* What you will do
Whenever a picture appears, leave it out while repeating all the other data exactly.

* Dataset content
╭──
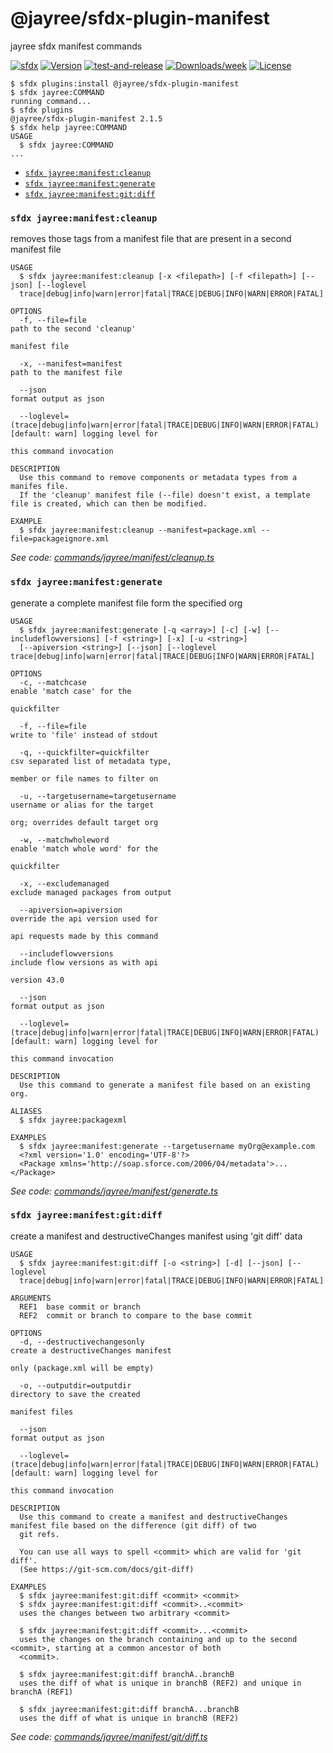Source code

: # @jayree/sfdx-plugin-manifest

jayree sfdx manifest commands

[![sfdx](https://img.shields.io/badge/cli-sfdx-brightgreen.svg)](https://developer.salesforce.com/tools/sfdxcli)
[![Version](https://img.shields.io/npm/v/@jayree/sfdx-plugin-manifest.svg)](https://npmjs.org/package/@jayree/sfdx-plugin-manifest)
[![test-and-release](https://github.com/jayree/sfdx-plugin-manifest/actions/workflows/release.yml/badge.svg)](https://github.com/jayree/sfdx-plugin-manifest/actions/workflows/release.yml)
[![Downloads/week](https://img.shields.io/npm/dw/@jayree/sfdx-plugin-manifest.svg)](https://npmjs.org/package/@jayree/sfdx-plugin-manifest)
[![License](https://img.shields.io/npm/l/@jayree/sfdx-plugin-manifest.svg)](https://github.com/jayree-plugins/sfdx-plugin-manifest/blob/main/package.json)

<!-- toc -->

<!-- tocstop -->
<!-- install -->
<!-- usage -->
```sh-session
$ sfdx plugins:install @jayree/sfdx-plugin-manifest
$ sfdx jayree:COMMAND
running command...
$ sfdx plugins
@jayree/sfdx-plugin-manifest 2.1.5
$ sfdx help jayree:COMMAND
USAGE
  $ sfdx jayree:COMMAND
...
```
<!-- usagestop -->
<!-- commands -->
* [`sfdx jayree:manifest:cleanup`](#sfdx-jayreemanifestcleanup)
* [`sfdx jayree:manifest:generate`](#sfdx-jayreemanifestgenerate)
* [`sfdx jayree:manifest:git:diff`](#sfdx-jayreemanifestgitdiff)

### `sfdx jayree:manifest:cleanup`

removes those tags from a manifest file that are present in a second manifest file

```
USAGE
  $ sfdx jayree:manifest:cleanup [-x <filepath>] [-f <filepath>] [--json] [--loglevel 
  trace|debug|info|warn|error|fatal|TRACE|DEBUG|INFO|WARN|ERROR|FATAL]

OPTIONS
  -f, --file=file                                                                   path to the second 'cleanup'
                                                                                    manifest file

  -x, --manifest=manifest                                                           path to the manifest file

  --json                                                                            format output as json

  --loglevel=(trace|debug|info|warn|error|fatal|TRACE|DEBUG|INFO|WARN|ERROR|FATAL)  [default: warn] logging level for
                                                                                    this command invocation

DESCRIPTION
  Use this command to remove components or metadata types from a manifes file.
  If the 'cleanup' manifest file (--file) doesn't exist, a template file is created, which can then be modified.

EXAMPLE
  $ sfdx jayree:manifest:cleanup --manifest=package.xml --file=packageignore.xml
```

_See code: [commands/jayree/manifest/cleanup.ts](https://github.com/jayree/sfdx-plugin-manifest/blob/v2.1.5/commands/jayree/manifest/cleanup.ts)_

### `sfdx jayree:manifest:generate`

generate a complete manifest file form the specified org

```
USAGE
  $ sfdx jayree:manifest:generate [-q <array>] [-c] [-w] [--includeflowversions] [-f <string>] [-x] [-u <string>] 
  [--apiversion <string>] [--json] [--loglevel trace|debug|info|warn|error|fatal|TRACE|DEBUG|INFO|WARN|ERROR|FATAL]

OPTIONS
  -c, --matchcase                                                                   enable 'match case' for the
                                                                                    quickfilter

  -f, --file=file                                                                   write to 'file' instead of stdout

  -q, --quickfilter=quickfilter                                                     csv separated list of metadata type,
                                                                                    member or file names to filter on

  -u, --targetusername=targetusername                                               username or alias for the target
                                                                                    org; overrides default target org

  -w, --matchwholeword                                                              enable 'match whole word' for the
                                                                                    quickfilter

  -x, --excludemanaged                                                              exclude managed packages from output

  --apiversion=apiversion                                                           override the api version used for
                                                                                    api requests made by this command

  --includeflowversions                                                             include flow versions as with api
                                                                                    version 43.0

  --json                                                                            format output as json

  --loglevel=(trace|debug|info|warn|error|fatal|TRACE|DEBUG|INFO|WARN|ERROR|FATAL)  [default: warn] logging level for
                                                                                    this command invocation

DESCRIPTION
  Use this command to generate a manifest file based on an existing org.

ALIASES
  $ sfdx jayree:packagexml

EXAMPLES
  $ sfdx jayree:manifest:generate --targetusername myOrg@example.com
  <?xml version='1.0' encoding='UTF-8'?>
  <Package xmlns='http://soap.sforce.com/2006/04/metadata'>...</Package>
```

_See code: [commands/jayree/manifest/generate.ts](https://github.com/jayree/sfdx-plugin-manifest/blob/v2.1.5/commands/jayree/manifest/generate.ts)_

### `sfdx jayree:manifest:git:diff`

create a manifest and destructiveChanges manifest using 'git diff' data

```
USAGE
  $ sfdx jayree:manifest:git:diff [-o <string>] [-d] [--json] [--loglevel 
  trace|debug|info|warn|error|fatal|TRACE|DEBUG|INFO|WARN|ERROR|FATAL]

ARGUMENTS
  REF1  base commit or branch
  REF2  commit or branch to compare to the base commit

OPTIONS
  -d, --destructivechangesonly                                                      create a destructiveChanges manifest
                                                                                    only (package.xml will be empty)

  -o, --outputdir=outputdir                                                         directory to save the created
                                                                                    manifest files

  --json                                                                            format output as json

  --loglevel=(trace|debug|info|warn|error|fatal|TRACE|DEBUG|INFO|WARN|ERROR|FATAL)  [default: warn] logging level for
                                                                                    this command invocation

DESCRIPTION
  Use this command to create a manifest and destructiveChanges manifest file based on the difference (git diff) of two 
  git refs.

  You can use all ways to spell <commit> which are valid for 'git diff'.
  (See https://git-scm.com/docs/git-diff)

EXAMPLES
  $ sfdx jayree:manifest:git:diff <commit> <commit>
  $ sfdx jayree:manifest:git:diff <commit>..<commit>
  uses the changes between two arbitrary <commit>

  $ sfdx jayree:manifest:git:diff <commit>...<commit>
  uses the changes on the branch containing and up to the second <commit>, starting at a common ancestor of both 
  <commit>.
    
  $ sfdx jayree:manifest:git:diff branchA..branchB
  uses the diff of what is unique in branchB (REF2) and unique in branchA (REF1)

  $ sfdx jayree:manifest:git:diff branchA...branchB
  uses the diff of what is unique in branchB (REF2)
```

_See code: [commands/jayree/manifest/git/diff.ts](https://github.com/jayree/sfdx-plugin-manifest/blob/v2.1.5/commands/jayree/manifest/git/diff.ts)_
<!-- commandsstop -->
╰──
* Response area
Source code

: # @jayree/sfdx-plugin-manifest

jayree sfdx manifest commands

[![sfdx](https://img.shields.io/badge/cli-sfdx-brightgreen.svg)](https://developer.salesforce.com/tools/sfdxcli)
[![Version](https://img.shields.io/npm/v/@jayree/sfdx-plugin-manifest.svg)](https://npmjs.org/package/@jayree/sfdx-plugin-manifest)
[![test-and-release](https://github.com/jayree/sfdx-plugin-manifest/actions/workflows/release.yml/badge.svg)](https://github.com/jayree/sfdx-plugin-manifest/actions/workflows/release.yml)
[![Downloads/week](https://img.shields.io/npm/dw/@jayree/sfdx-plugin-manifest.svg)](https://npmjs.org/package/@jayree/sfdx-plugin-manifest)
[![License](https://img.shields.io/npm/l/@jayree/sfdx-plugin-manifest.svg)](https://github.com/jayree-plugins/sfdx-plugin-manifest/blob/main/package.json)

<!-- toc -->

<!-- tocstop -->
<!-- install -->
<!-- usage -->
```sh-session
$ sfdx plugins:install @jayree/sfdx-plugin-manifest
$ sfdx jayree:COMMAND
running command...
$ sfdx plugins
@jayree/sfdx-plugin-manifest 2.1.5
$ sfdx help jayree:COMMAND
USAGE
  $ sfdx jayree:COMMAND
...
```
<!-- usagestop -->
<!-- commands -->
* [`sfdx jayree:manifest:cleanup`](#sfdx-jayreemanifestcleanup)
* [`sfdx jayree:manifest:generate`](#sfdx-jayreemanifestgenerate)
* [`sfdx jayree:manifest:git:diff`](#sfdx-jayreemanifestgitdiff)

### `sfdx jayree:manifest:cleanup`

removes those tags from a manifest file that are present in a second manifest file

```
USAGE
  $ sfdx jayree:manifest:cleanup [-x <filepath>] [-f <filepath>] [--json] [--loglevel 
  trace|debug|info|warn|error|fatal|TRACE|DEBUG|INFO|WARN|ERROR|FATAL]

OPTIONS
  -f, --file=file                                                                   path to the second 'cleanup'
                                                                                    manifest file

  -x, --manifest=manifest                                                           path to the manifest file

  --json                                                                            format output as json

  --loglevel=(trace|debug|info|warn|error|fatal|TRACE|DEBUG|INFO|WARN|ERROR|FATAL)  [default: warn] logging level for
                                                                                    this command invocation

DESCRIPTION
  Use this command to remove components or metadata types from a manifes file.
  If the 'cleanup' manifest file (--file) doesn't exist, a template file is created, which can then be modified.

EXAMPLE
  $ sfdx jayree:manifest:cleanup --manifest=package.xml --file=packageignore.xml
```

_See code: [commands/jayree/manifest/cleanup.ts](https://github.com/jayree/sfdx-plugin-manifest/blob/v2.1.5/commands/jayree/manifest/cleanup.ts)_

### `sfdx jayree:manifest:generate`

generate a complete manifest file form the specified org

```
USAGE
  $ sfdx jayree:manifest:generate [-q <array>] [-c] [-w] [--includeflowversions] [-f <string>] [-x] [-u <string>] 
  [--apiversion <string>] [--json] [--loglevel trace|debug|info|warn|error|fatal|TRACE|DEBUG|INFO|WARN|ERROR|FATAL]

OPTIONS
  -c, --matchcase                                                                   enable 'match case' for the
                                                                                    quickfilter

  -f, --file=file                                                                   write to 'file' instead of stdout

  -q, --quickfilter=quickfilter                                                     csv separated list of metadata type,
                                                                                    member or file names to filter on

  -u, --targetusername=targetusername                                               username or alias for the target
                                                                                    org; overrides default target org

  -w, --matchwholeword                                                              enable 'match whole word' for the
                                                                                    quickfilter

  -x, --excludemanaged                                                              exclude managed packages from output

  --apiversion=apiversion                                                           override the api version used for
                                                                                    api requests made by this command

  --includeflowversions                                                             include flow versions as with api
                                                                                    version 43.0

  --json                                                                            format output as json

  --loglevel=(trace|debug|info|warn|error|fatal|TRACE|DEBUG|INFO|WARN|ERROR|FATAL)  [default: warn] logging level for
                                                                                    this command invocation

DESCRIPTION
  Use this command to generate a manifest file based on an existing org.

ALIASES
  $ sfdx jayree:packagexml

EXAMPLES
  $ sfdx jayree:manifest:generate --targetusername myOrg@example.com
  <?xml version='1.0' encoding='UTF-8'?>
  <Package xmlns='http://soap.sforce.com/2006/04/metadata'>...</Package>
```

_See code: [commands/jayree/manifest/generate.ts](https://github.com/jayree/sfdx-plugin-manifest/blob/v2.1.5/commands/jayree/manifest/generate.ts)_

### `sfdx jayree:manifest:git:diff`

create a manifest and destructiveChanges manifest using 'git diff' data

```
USAGE
  $ sfdx jayree:manifest:git:diff [-o <string>] [-d] [--json] [--loglevel 
  trace|debug|info|warn|error|fatal|TRACE|DEBUG|INFO|WARN|ERROR|FATAL]

ARGUMENTS
  REF1  base commit or branch
  REF2  commit or branch to compare to the base commit

OPTIONS
  -d, --destructivechangesonly                                                      create a destructiveChanges manifest
                                                                                    only (package.xml will be empty)

  -o, --outputdir=outputdir                                                         directory to save the created
                                                                                    manifest files

  --json                                                                            format output as json

  --loglevel=(trace|debug|info|warn|error|fatal|TRACE|DEBUG|INFO|WARN|ERROR|FATAL)  [default: warn] logging level for
                                                                                    this command invocation

DESCRIPTION
  Use this command to create a manifest and destructiveChanges manifest file based on the difference (git diff) of two 
  git refs.

  You can use all ways to spell <commit> which are valid for 'git diff'.
  (See https://git-scm.com/docs/git-diff)

EXAMPLES
  $ sfdx jayree:manifest:git:diff <commit> <commit>
  $ sfdx jayree:manifest:git:diff <commit>..<commit>
  uses the changes between two arbitrary <commit>

  $ sfdx jayree:manifest:git:diff <commit>...<commit>
  uses the changes on the branch containing and up to the second <commit>, starting at a common ancestor of both 
  <commit>.
    
  $ sfdx jayree:manifest:git:diff branchA..branchB
  uses the diff of what is unique in branchB (REF2) and unique in branchA (REF1)

  $ sfdx jayree:manifest:git:diff branchA...branchB
  uses the diff of what is unique in branchB (REF2)
```

_See code: [commands/jayree/manifest/git/diff.ts](https://github.com/jayree/sfdx-plugin-manifest/blob/v2.1.5/commands/jayree/manifest/git/diff.ts)_
<!-- commandsstop -->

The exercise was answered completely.